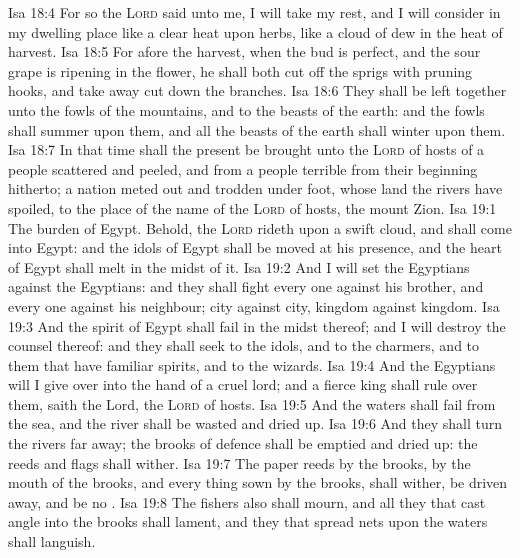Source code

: \vs Isa 18:4 For so the \textsc{Lord} said unto me, I will take my rest, and I will consider in my dwelling place like a clear heat upon herbs,  like a cloud of dew in the heat of harvest.
\vs Isa 18:5 For afore the harvest, when the bud is perfect, and the sour grape is ripening in the flower, he shall both cut off the sprigs with pruning hooks, and take away  cut down the branches.
\vs Isa 18:6 They shall be left together unto the fowls of the mountains, and to the beasts of the earth: and the fowls shall summer upon them, and all the beasts of the earth shall winter upon them.
\vs Isa 18:7 In that time shall the present be brought unto the \textsc{Lord} of hosts of a people scattered and peeled, and from a people terrible from their beginning hitherto; a nation meted out and trodden under foot, whose land the rivers have spoiled, to the place of the name of the \textsc{Lord} of hosts, the mount Zion.
\vs Isa 19:1 The burden of Egypt. Behold, the \textsc{Lord} rideth upon a swift cloud, and shall come into Egypt: and the idols of Egypt shall be moved at his presence, and the heart of Egypt shall melt in the midst of it.
\vs Isa 19:2 And I will set the Egyptians against the Egyptians: and they shall fight every one against his brother, and every one against his neighbour; city against city,  kingdom against kingdom.
\vs Isa 19:3 And the spirit of Egypt shall fail in the midst thereof; and I will destroy the counsel thereof: and they shall seek to the idols, and to the charmers, and to them that have familiar spirits, and to the wizards.
\vs Isa 19:4 And the Egyptians will I give over into the hand of a cruel lord; and a fierce king shall rule over them, saith the Lord, the \textsc{Lord} of hosts.
\vs Isa 19:5 And the waters shall fail from the sea, and the river shall be wasted and dried up.
\vs Isa 19:6 And they shall turn the rivers far away;  the brooks of defence shall be emptied and dried up: the reeds and flags shall wither.
\vs Isa 19:7 The paper reeds by the brooks, by the mouth of the brooks, and every thing sown by the brooks, shall wither, be driven away, and be no .
\vs Isa 19:8 The fishers also shall mourn, and all they that cast angle into the brooks shall lament, and they that spread nets upon the waters shall languish.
──────
EXERCISE INSTRUCTIONS: Please copy the lines in the records above between the one holding "the mount Zion." and the one holding "midst of it.", inclusive, exactly and with no other line.

OUTPUT BELOW:
\vs Isa 18:7 In that time shall the present be brought unto the \textsc{Lord} of hosts of a people scattered and peeled, and from a people terrible from their beginning hitherto; a nation meted out and trodden under foot, whose land the rivers have spoiled, to the place of the name of the \textsc{Lord} of hosts, the mount Zion.
\vs Isa 19:1 The burden of Egypt. Behold, the \textsc{Lord} rideth upon a swift cloud, and shall come into Egypt: and the idols of Egypt shall be moved at his presence, and the heart of Egypt shall melt in the midst of it.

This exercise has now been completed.